Closed bioshot-dotcom closed 1 year ago
Hi!
This is the relevant portion of the docstring (not sure whether you had already seen it): https://github.com/giotto-ai/giotto-tda/blob/7b3e47d7debd48730dc96b49d39dce300625d793/gtda/mapper/cover.py#L35-L39
Let us know if you still have questions.
Thank you, yes actually I had already seen it, and I had also seen this:
In the case of a balanced cover, :meth:`left_limits_` and
:meth:`right_limits_` are computed as follows given a training array `X`:
first, entries in `X` are ranked in ascending order, starting at 1 and
with the same rank repeated in the case of equal values; then, the closed
interval :math:`(0.5, N + 0.5)`, where :math:`N` is the maximum
rank observed, is covered uniformly with parameters `n_intervals` and
`overlap_frac`, yielding intervals :math:`(\\alpha_k, \\beta_k)`;
the final cover is made of intervals :math:`(a_k, b_k)` where, for
:math:`k > 1` (resp. :math:`k < ` `n_intervals`), :math:`a_k` (resp.
:math:`b_k`) is the value of any entry in `X` ranked as the floor (
resp. ceiling) of :math:`\\alpha_k` (resp. :math:`\\beta_k`).
So for example if my entry is X=[1,1,2,3,3,5,7,7,8,9,9,18,27] and the cover kind is uniform with defined n_intervals and overlap_frac my intervals will be x1=[1,1,2], x2=[2,3,3], x3=[3,5,7], x4 = [7,7,8], x5 = [8,9,9] x6= [9,18,27]. Which are the intervals in case of kind='balanced'?
Hi! I apologize for the slow reply. Here is your example and the and intervals computed by the cover:
from gtda.mapper import OneDimensionalCover
n_intervals = 6
overlap_frac = 0.2
cover = OneDimensionalCover(kind='balanced',n_intervals=n_intervals, overlap_frac=overlap_frac)
X = np.array([1, 1, 2, 3, 3, 5, 7, 7, 8, 9, 9, 18, 27])
cover.fit(X)
y = cover.transform(X)
print(f"- Cover:\n{y}")
print(f"- Left limits of each cover interval: {cover.left_limits_}")
print(f"- Right limits of each cover interval: {cover.right_limits_}")
- Cover:
[[ True False False False False False]
[ True False False False False False]
[ True True False False False False]
[False True False False False False]
[False True False False False False]
[False False True False False False]
[False False True True False False]
[False False True True False False]
[False False False True False False]
[False False False False True False]
[False False False False True False]
[False False False False True True]
[False False False False False True]]
- Left limits of each cover interval: [-inf 1. 3. 5. 8. 9.]
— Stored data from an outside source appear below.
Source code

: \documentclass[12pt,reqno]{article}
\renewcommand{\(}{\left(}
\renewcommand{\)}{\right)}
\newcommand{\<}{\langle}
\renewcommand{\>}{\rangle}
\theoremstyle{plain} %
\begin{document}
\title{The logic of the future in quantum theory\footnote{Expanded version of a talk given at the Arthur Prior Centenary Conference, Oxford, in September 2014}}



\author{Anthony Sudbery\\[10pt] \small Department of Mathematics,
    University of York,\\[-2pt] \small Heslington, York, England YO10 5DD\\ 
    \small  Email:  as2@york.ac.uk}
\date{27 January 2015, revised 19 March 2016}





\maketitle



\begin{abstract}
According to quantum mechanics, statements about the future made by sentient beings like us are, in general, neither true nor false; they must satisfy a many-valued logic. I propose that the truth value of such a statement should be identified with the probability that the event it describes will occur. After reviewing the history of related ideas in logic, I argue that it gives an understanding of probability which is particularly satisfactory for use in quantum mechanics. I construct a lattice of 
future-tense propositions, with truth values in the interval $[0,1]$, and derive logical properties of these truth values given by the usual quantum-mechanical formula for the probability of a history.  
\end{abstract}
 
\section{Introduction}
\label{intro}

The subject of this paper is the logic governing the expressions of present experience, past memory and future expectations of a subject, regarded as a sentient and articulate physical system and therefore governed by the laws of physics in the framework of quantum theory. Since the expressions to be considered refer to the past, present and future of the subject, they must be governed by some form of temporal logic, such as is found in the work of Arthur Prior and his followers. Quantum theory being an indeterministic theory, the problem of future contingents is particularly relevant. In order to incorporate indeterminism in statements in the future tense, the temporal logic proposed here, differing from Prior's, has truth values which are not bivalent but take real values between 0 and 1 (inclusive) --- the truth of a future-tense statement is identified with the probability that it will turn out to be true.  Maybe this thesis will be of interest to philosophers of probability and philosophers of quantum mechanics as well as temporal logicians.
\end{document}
- Right limits of each cover interval: [ 3. 5. 8. 9. 27. inf]
The left_limits_
and right_limits_
attributes give you the open interval which produces the cover represented as a boolean array y
. The ith column of y
tells you what elements of X
are in the ith cover set ("interval"), as follows:
for i in range(n_intervals):
print(f"Cover set {i}: {X[y[:, i]]}")
Cover set 0: [1 1 2]
Cover set 1: [2 3 3]
Cover set 2: [5 7 7]
Cover set 3: [7 7 8]
Cover set 4: [ 9 9 18]
Cover set 5: [18 27]
As you can see, it does what it says on the "cover" (i.e. in the docstring): "approximately the same number of unique values from X
is contained in each cover interval." In this case, 2 unique values from X
are mapped to each cover interval.
I can't figure it out what CubicalCover(kind='balanced') does, any suggestions?